Ebbene, i “nostri” nel fitto programma multidisciplinare ci sono tutti o quasi. Ci saranno i comici, quelli che se ne chiami uno non puoi escludere l’altro: Gardin, Cont, Cagol. Ci saranno i soggetti (i team) che hanno saputo costruire credibilità, solidità e professionalità con ormai non più piccole e marginali esperienze che si sono affermate dentro e fuori il Trentino nella ricerca di innovazione e contaminazione nel campo teatrale.

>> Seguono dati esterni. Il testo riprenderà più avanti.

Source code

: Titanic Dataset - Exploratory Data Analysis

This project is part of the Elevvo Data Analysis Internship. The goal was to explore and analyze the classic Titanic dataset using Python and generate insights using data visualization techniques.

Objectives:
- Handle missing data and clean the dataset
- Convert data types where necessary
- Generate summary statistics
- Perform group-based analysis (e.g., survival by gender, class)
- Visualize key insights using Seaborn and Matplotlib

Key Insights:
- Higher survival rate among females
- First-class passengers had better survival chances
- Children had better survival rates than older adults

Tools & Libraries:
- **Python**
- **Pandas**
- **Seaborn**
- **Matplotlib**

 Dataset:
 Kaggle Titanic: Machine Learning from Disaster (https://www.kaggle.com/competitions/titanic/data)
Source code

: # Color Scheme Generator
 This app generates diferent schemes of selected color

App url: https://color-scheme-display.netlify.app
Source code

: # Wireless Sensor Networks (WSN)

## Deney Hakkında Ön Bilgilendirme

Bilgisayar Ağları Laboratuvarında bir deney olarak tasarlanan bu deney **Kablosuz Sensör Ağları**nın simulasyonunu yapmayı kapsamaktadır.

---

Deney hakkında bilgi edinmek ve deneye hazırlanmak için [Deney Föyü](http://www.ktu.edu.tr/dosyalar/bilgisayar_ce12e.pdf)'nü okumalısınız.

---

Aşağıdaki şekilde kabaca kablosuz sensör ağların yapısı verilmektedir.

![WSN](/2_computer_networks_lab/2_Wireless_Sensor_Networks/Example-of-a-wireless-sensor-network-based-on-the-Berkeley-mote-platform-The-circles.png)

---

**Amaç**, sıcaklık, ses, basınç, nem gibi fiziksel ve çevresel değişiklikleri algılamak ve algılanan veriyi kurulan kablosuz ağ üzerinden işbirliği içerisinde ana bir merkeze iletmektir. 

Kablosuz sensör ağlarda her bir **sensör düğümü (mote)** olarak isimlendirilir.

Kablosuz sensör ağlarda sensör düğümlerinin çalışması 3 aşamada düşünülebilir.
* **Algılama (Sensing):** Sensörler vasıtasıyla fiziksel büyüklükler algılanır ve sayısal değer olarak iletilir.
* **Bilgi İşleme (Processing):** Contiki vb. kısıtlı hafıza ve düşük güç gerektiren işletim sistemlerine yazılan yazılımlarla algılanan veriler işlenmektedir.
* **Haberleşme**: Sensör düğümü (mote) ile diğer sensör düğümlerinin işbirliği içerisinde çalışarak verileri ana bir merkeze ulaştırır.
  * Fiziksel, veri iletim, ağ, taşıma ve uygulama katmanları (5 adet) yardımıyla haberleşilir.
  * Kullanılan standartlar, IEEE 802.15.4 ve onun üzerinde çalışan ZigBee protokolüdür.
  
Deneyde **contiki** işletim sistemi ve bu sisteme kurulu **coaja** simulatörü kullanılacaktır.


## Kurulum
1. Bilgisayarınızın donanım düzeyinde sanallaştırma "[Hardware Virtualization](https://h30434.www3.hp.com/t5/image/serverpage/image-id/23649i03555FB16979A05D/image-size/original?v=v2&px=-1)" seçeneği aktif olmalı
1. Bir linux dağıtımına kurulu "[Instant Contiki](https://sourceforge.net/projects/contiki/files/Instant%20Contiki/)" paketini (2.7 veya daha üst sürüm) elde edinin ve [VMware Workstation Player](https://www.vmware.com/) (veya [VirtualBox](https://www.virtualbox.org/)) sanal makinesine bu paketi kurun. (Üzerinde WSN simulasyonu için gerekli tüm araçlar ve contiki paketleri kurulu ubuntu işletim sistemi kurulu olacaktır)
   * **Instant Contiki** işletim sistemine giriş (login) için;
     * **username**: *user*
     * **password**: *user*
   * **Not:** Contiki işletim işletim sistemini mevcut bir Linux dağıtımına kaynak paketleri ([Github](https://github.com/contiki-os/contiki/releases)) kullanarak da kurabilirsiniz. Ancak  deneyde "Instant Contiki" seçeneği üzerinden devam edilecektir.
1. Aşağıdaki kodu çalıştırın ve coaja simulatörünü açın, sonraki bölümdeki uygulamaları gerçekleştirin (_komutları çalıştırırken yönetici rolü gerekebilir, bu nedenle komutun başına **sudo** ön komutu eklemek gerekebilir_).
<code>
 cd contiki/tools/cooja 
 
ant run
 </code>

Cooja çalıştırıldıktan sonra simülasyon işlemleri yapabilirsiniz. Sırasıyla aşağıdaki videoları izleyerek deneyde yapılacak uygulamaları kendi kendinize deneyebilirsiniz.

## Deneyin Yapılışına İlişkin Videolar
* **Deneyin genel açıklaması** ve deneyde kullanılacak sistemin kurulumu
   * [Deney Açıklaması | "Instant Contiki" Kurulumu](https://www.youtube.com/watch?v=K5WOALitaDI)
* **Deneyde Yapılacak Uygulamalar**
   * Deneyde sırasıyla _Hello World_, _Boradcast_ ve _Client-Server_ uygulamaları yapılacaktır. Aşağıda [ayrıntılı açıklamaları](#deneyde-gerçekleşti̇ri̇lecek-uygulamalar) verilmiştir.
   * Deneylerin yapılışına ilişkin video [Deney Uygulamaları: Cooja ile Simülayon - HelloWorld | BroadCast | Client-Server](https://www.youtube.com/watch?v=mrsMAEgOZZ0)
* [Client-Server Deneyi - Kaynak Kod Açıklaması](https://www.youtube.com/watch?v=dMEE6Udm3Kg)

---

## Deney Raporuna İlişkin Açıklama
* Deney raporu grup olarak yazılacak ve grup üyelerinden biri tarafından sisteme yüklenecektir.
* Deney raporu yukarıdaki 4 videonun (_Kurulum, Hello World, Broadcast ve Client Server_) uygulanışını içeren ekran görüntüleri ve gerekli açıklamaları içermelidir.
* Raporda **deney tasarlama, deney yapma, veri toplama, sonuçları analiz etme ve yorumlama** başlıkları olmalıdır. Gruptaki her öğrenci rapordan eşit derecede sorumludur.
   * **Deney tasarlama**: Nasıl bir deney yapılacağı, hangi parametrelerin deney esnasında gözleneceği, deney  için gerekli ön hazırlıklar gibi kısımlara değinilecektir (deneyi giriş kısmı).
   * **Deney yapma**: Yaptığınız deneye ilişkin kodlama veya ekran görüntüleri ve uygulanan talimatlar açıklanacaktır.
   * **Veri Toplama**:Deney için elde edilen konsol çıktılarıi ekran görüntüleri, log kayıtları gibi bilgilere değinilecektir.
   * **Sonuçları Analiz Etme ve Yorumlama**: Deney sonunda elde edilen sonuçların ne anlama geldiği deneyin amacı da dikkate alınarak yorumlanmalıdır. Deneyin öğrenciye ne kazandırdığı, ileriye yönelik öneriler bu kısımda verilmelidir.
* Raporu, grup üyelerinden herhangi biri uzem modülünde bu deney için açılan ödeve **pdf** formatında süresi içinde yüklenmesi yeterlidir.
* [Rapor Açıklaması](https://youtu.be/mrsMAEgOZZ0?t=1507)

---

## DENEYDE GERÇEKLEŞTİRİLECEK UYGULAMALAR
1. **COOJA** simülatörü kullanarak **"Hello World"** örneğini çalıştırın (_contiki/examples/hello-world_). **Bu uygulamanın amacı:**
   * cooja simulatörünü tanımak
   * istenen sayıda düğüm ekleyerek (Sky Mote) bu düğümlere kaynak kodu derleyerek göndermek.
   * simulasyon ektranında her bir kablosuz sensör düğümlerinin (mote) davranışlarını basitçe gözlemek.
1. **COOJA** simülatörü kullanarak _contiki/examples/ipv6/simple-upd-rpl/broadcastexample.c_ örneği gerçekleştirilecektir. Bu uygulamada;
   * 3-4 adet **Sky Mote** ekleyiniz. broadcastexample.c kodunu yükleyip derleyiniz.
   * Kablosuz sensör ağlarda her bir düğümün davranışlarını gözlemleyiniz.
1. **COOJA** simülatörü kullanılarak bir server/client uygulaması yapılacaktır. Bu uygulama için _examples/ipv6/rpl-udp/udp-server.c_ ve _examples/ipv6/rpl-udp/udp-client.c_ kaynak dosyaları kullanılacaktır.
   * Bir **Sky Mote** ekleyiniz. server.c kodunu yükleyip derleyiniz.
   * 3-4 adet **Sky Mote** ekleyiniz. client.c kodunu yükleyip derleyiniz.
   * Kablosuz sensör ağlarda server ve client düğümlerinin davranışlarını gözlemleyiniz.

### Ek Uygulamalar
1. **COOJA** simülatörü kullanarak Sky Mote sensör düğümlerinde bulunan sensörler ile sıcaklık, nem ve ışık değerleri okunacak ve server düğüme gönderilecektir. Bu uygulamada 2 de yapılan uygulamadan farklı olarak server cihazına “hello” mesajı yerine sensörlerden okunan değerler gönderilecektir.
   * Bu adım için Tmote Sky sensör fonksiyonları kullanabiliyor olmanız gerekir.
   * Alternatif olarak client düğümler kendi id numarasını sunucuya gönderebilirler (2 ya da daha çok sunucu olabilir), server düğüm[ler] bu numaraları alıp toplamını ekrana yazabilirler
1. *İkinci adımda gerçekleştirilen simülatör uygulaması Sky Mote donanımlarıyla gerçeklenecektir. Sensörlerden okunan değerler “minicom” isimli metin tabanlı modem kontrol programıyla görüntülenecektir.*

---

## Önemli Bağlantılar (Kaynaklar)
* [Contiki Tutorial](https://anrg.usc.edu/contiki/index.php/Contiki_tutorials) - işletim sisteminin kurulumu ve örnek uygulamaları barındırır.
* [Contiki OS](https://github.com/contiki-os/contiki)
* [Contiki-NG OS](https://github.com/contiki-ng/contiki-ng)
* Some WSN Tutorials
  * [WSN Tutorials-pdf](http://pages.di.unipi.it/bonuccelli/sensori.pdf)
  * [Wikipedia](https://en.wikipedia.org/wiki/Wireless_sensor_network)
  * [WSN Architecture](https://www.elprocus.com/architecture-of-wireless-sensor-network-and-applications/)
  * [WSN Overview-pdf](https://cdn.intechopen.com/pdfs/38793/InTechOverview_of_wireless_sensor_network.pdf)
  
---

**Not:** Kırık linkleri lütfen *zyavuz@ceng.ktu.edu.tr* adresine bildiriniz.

E’ il caso di Aria Teatro (Pergine), del Fantasio e del suo festival delle diversità registiche in un concorso ormai antico ma di anno in anno originale, della compagnia Perquod, della emergente Compagnia Universitaria, Evoè.
C’è chi fa musica partendo dal Trentino per non fermarsi (per fortuna) al Trentino: la New Project Orchestra, l’Orchextra terrestre, gli Ziganoff Jazzmer che praticano l’est a tutto ritmo, l’immancabile Haydn ma anche i redivivi (per Trento città) Bastard e quegli immortali del rock dialettale che sono gli Articolo3ntino (per l’occasione aggregati alla Banda di Lavis).
Ci sono – nel programma che messo lì adesso con tutti i nomi e tutte le date lo si dimentica – anche i poeti: lo slam che vuol dire gara e che miracolosamente spopola perché intrigano le rime e le improvvisazioni vestite di modernità. C’è il beat (ritorna il mini festival che debuttò lo scorso anno): tutt’altro che demodè per energia e colori sonori. C’è la danza delle scuole (la Federazione) e quella fisicamente circense di una ragazza (Miriam Nardelli) alla quale la borsa di studio dedicata alla memoria di Aurelio Laino ha permesso di specializzarsi anche all’estero. Ci sono, infine, le invasioni di sassofoni di un congresso europeo che farà tappa in città. E c’è il cinema.
Ma il “nazionale” o l’internazionale che negli anni scorsi non è mai mancato al Capovolto (Suzanne Vega, tanto per dirne una)? Presenti, ma non troppo: spiccano solo la chitarra doc di Marc Ribot e gli C’Mon Tigre. Forse si poteva lavorare ad un equilibrio tra “i nostri” ed i “foresti”. ma tant’è.
Forse, al contrario, garantire una situazione di fascino e prestigio ai locali senza usarli come tappabuchi del calendario può essere sia un riconoscimento di quel che fanno (e che il pubblico ha dimostrato sempre di gradire) che uno stimolo ad innalzare ancora di più la qualità in sinergia sempre più programmatica con il Centro Santa Chiara.
Chi vivrà, vedrà? Ma no, per il “Sociale al contrario” vale il conio “Chi non vedrà, vivrà peggio”. Sì, perché val la pena di sbilanciarsi: uno spettacolo al Capovolto, quale che sia, è anche un trip estetico. Provare per credere.
Se poi si riuscisse finalmente a non avere come costante e scostante colonna sonora di ogni evento il vociare scomposto dei bar a fianco del Capovolto sarebbe il massimo.
Ma questa pare un’altra, irrisolvibile, storia. Una storia in bilico tra cultura (l’offerta, il calendario) e l’incultura di chi brinda gridando. Lo spettacolo, si sa, deve continuare. Con un poco di moderazione ciarliera, però, continuerebbe meglio.